Monday, October 12, 1998
Easy Steps to Wise Investing
by Tom Poulton ([email protected])
Having mended my Wise ways, I now look back with a Foolish eye, and some degree of embarrassment, at the Wisdom with which I began investing. I had some simple rules that I followed that led me down the path of Wisdom to the state of misery that causes one to ask every April, "Why can't I take capital losses as an ordinary income deduction?"
My first rule for Wise Investing was easy: Always read every piece of unsolicited mail from every Wise Investment Advisor who can let you in on his (or her) secrets to becoming a millionaire while still in your bathrobe. Subscribe to $300 per year newsletters, use that $3.99 per minute "900" line, and be sure to blindly follow the buy and sell recommendations you read or hear. One day, you hit the jackpot. You get a little booklet in the mail promising unbelievable fortune if only you learn to trade futures like the master. After all, this Wise Master only trades his account a few hours a day and makes millions.
Of course, he makes his millions off the Wise suckers who buy his videos, attend his seminars, and generally abandon themselves to the ways of the Wise.

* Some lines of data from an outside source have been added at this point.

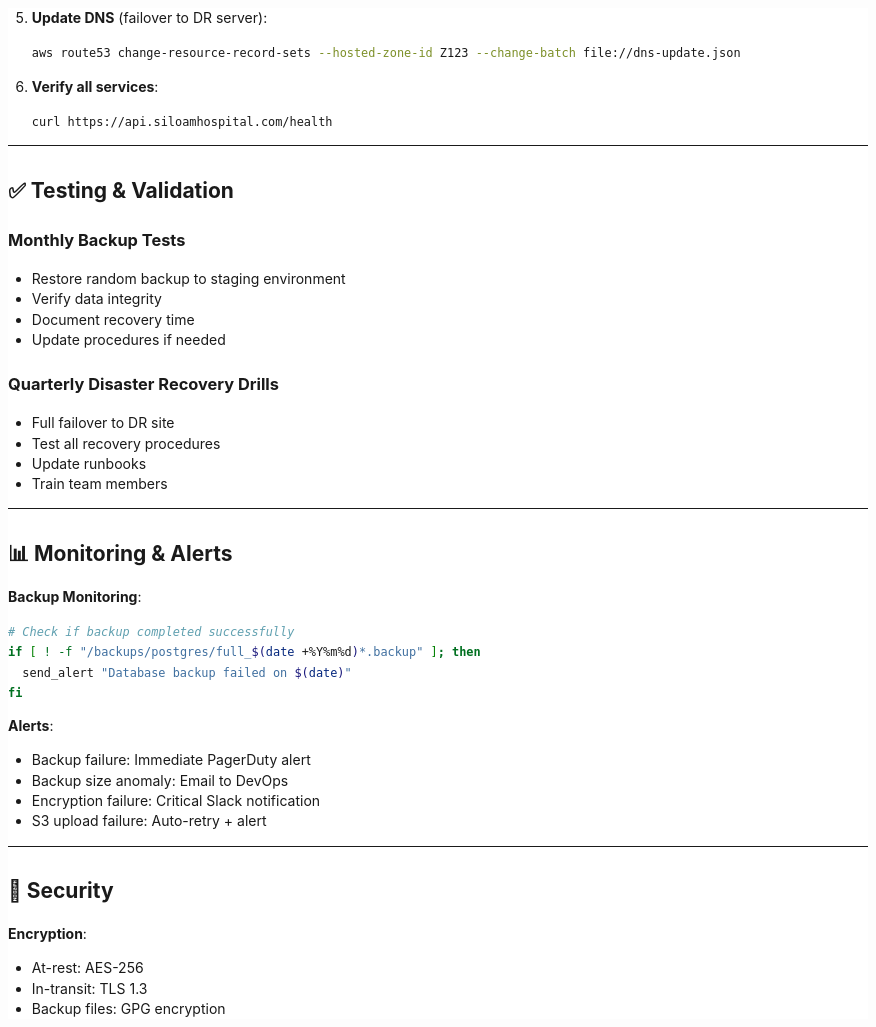 5. **Update DNS** (failover to DR server):
   ```bash
   aws route53 change-resource-record-sets --hosted-zone-id Z123 --change-batch file://dns-update.json
   ```

6. **Verify all services**:
   ```bash
   curl https://api.siloamhospital.com/health
   ```

---

## ✅ Testing & Validation

### **Monthly Backup Tests**
- Restore random backup to staging environment
- Verify data integrity
- Document recovery time
- Update procedures if needed

### **Quarterly Disaster Recovery Drills**
- Full failover to DR site
- Test all recovery procedures
- Update runbooks
- Train team members

---

## 📊 Monitoring & Alerts

**Backup Monitoring**:
```bash
# Check if backup completed successfully
if [ ! -f "/backups/postgres/full_$(date +%Y%m%d)*.backup" ]; then
  send_alert "Database backup failed on $(date)"
fi
```

**Alerts**:
- Backup failure: Immediate PagerDuty alert
- Backup size anomaly: Email to DevOps
- Encryption failure: Critical Slack notification
- S3 upload failure: Auto-retry + alert

---

## 🔐 Security

**Encryption**:
- At-rest: AES-256
- In-transit: TLS 1.3
- Backup files: GPG encryption
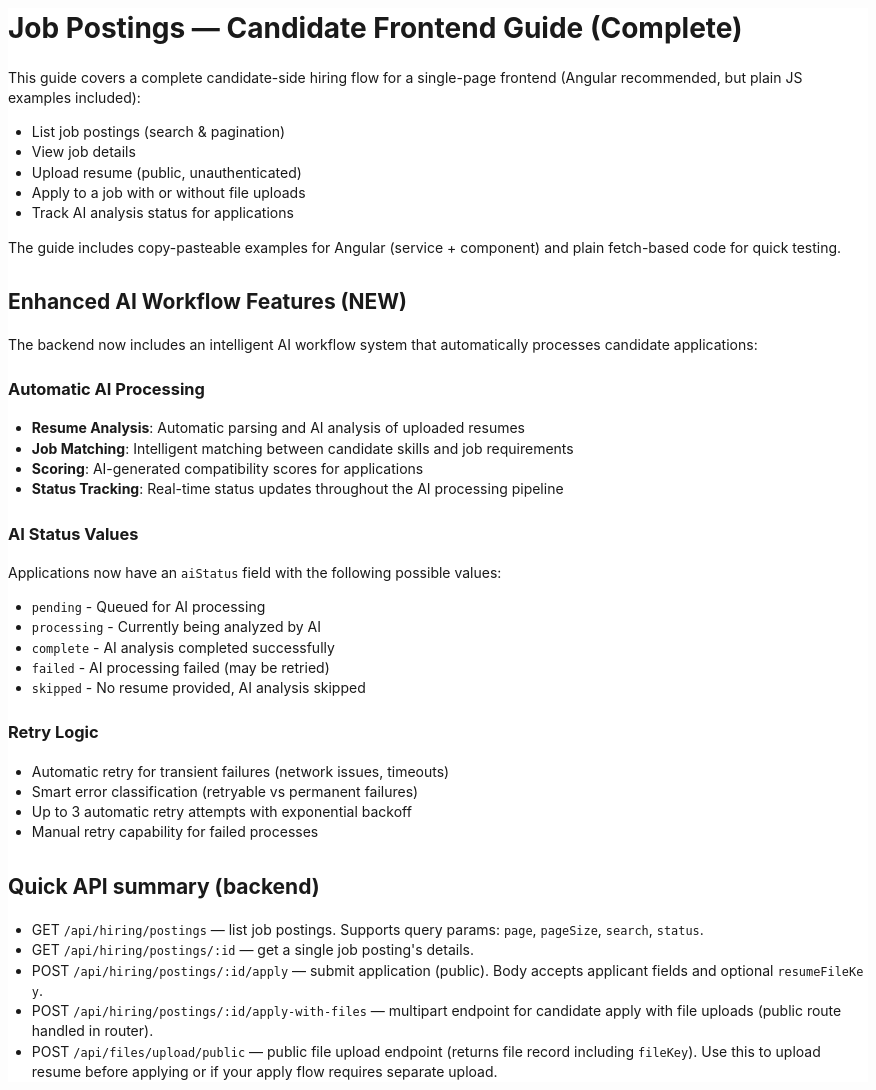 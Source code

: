 # Job Postings — Candidate Frontend Guide (Complete)

This guide covers a complete candidate-side hiring flow for a single-page frontend (Angular recommended, but plain JS examples included):
- List job postings (search & pagination)
- View job details
- Upload resume (public, unauthenticated)
- Apply to a job with or without file uploads
- Track AI analysis status for applications

The guide includes copy-pasteable examples for Angular (service + component) and plain fetch-based code for quick testing.

## Enhanced AI Workflow Features (NEW)

The backend now includes an intelligent AI workflow system that automatically processes candidate applications:

### Automatic AI Processing
- **Resume Analysis**: Automatic parsing and AI analysis of uploaded resumes
- **Job Matching**: Intelligent matching between candidate skills and job requirements
- **Scoring**: AI-generated compatibility scores for applications
- **Status Tracking**: Real-time status updates throughout the AI processing pipeline

### AI Status Values
Applications now have an `aiStatus` field with the following possible values:
- `pending` - Queued for AI processing
- `processing` - Currently being analyzed by AI
- `complete` - AI analysis completed successfully
- `failed` - AI processing failed (may be retried)
- `skipped` - No resume provided, AI analysis skipped

### Retry Logic
- Automatic retry for transient failures (network issues, timeouts)
- Smart error classification (retryable vs permanent failures)
- Up to 3 automatic retry attempts with exponential backoff
- Manual retry capability for failed processes

Quick API summary (backend)
---------------------------
- GET `/api/hiring/postings` — list job postings. Supports query params: `page`, `pageSize`, `search`, `status`.
- GET `/api/hiring/postings/:id` — get a single job posting's details.
- POST `/api/hiring/postings/:id/apply` — submit application (public). Body accepts applicant fields and optional `resumeFileKey`.
- POST `/api/hiring/postings/:id/apply-with-files` — multipart endpoint for candidate apply with file uploads (public route handled in router).
- POST `/api/files/upload/public` — public file upload endpoint (returns file record including `fileKey`). Use this to upload resume before applying or if your apply flow requires separate upload.
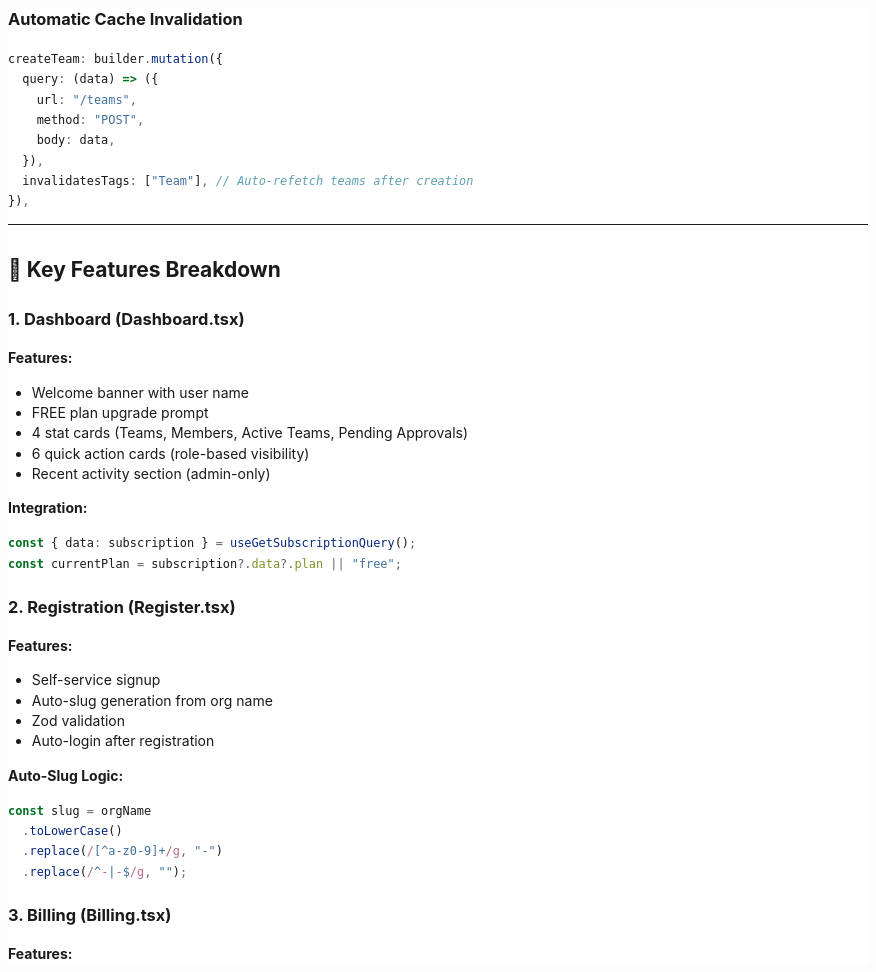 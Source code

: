 ### Automatic Cache Invalidation

```typescript
createTeam: builder.mutation({
  query: (data) => ({
    url: "/teams",
    method: "POST",
    body: data,
  }),
  invalidatesTags: ["Team"], // Auto-refetch teams after creation
}),
```

---

## 🎯 Key Features Breakdown

### 1. Dashboard (Dashboard.tsx)

**Features:**

- Welcome banner with user name
- FREE plan upgrade prompt
- 4 stat cards (Teams, Members, Active Teams, Pending Approvals)
- 6 quick action cards (role-based visibility)
- Recent activity section (admin-only)

**Integration:**

```typescript
const { data: subscription } = useGetSubscriptionQuery();
const currentPlan = subscription?.data?.plan || "free";
```

### 2. Registration (Register.tsx)

**Features:**

- Self-service signup
- Auto-slug generation from org name
- Zod validation
- Auto-login after registration

**Auto-Slug Logic:**

```typescript
const slug = orgName
  .toLowerCase()
  .replace(/[^a-z0-9]+/g, "-")
  .replace(/^-|-$/g, "");
```

### 3. Billing (Billing.tsx)

**Features:**
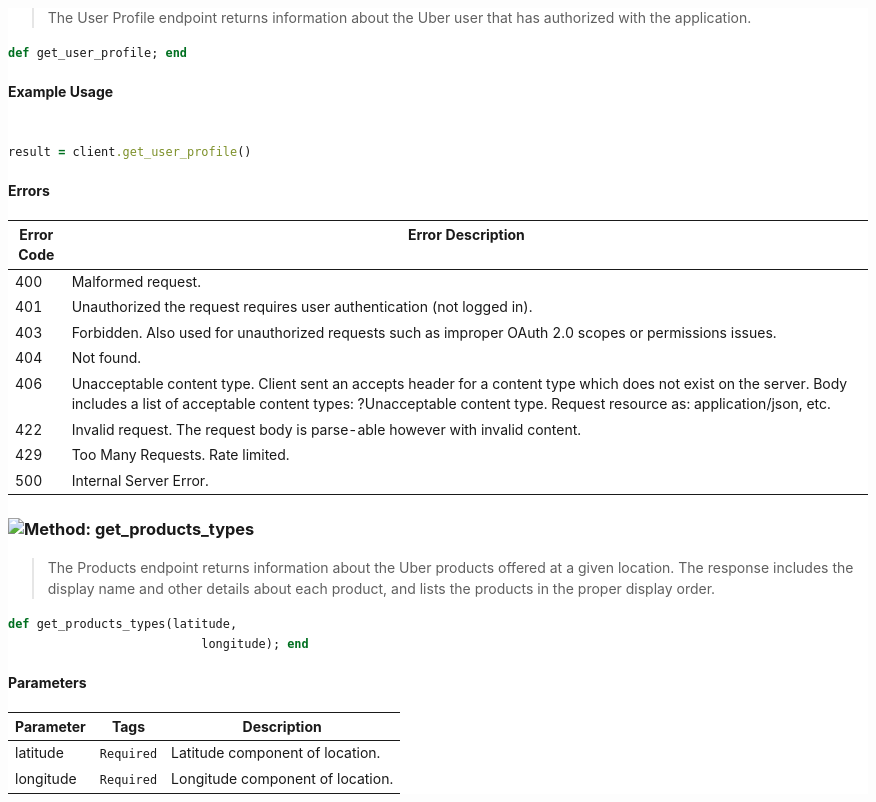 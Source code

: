 > The User Profile endpoint returns information about the Uber user that has authorized with the application.


```ruby
def get_user_profile; end
```

#### Example Usage

```ruby

result = client.get_user_profile()

```

#### Errors

| Error Code | Error Description |
|------------|-------------------|
| 400 | Malformed request. |
| 401 | Unauthorized the request requires user authentication (not logged in). |
| 403 | Forbidden. Also used for unauthorized requests such as improper OAuth 2.0 scopes or permissions issues. |
| 404 | Not found. |
| 406 | Unacceptable content type. Client sent an accepts header for a content type which does not exist on the server. Body includes a list of acceptable content types: ?Unacceptable content type. Request resource as: application/json, etc. |
| 422 | Invalid request. The request body is parse-able however with invalid content. |
| 429 | Too Many Requests. Rate limited. |
| 500 | Internal Server Error. |



### <a name="get_products_types"></a>![Method: ](https://apidocs.io/img/method.png ".APIController.get_products_types") get_products_types

> The Products endpoint returns information about the Uber products offered at a given location. The response includes the display name and other details about each product, and lists the products in the proper display order.


```ruby
def get_products_types(latitude,
                           longitude); end
```

#### Parameters

| Parameter | Tags | Description |
|-----------|------|-------------|
| latitude |  ``` Required ```  | Latitude component of location. |
| longitude |  ``` Required ```  | Longitude component of location. |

I've now completed my personal two-step recovery program:
Step One: Throw away every piece of unsolicited communications from the Wise Investment Advisors (unopened);
Step Two: Become a Fool.
I can look in the mirror every morning, smile at the Fool reflected therein, and feel good about myself. If you are interested in this remarkable two-step recovery program, just hit the Motley Fool Home Page at least once a day, and in moments of weakness, chant the mantra: "I believe in the Ways of the Fool... I believe in the Ways of the Fool ..."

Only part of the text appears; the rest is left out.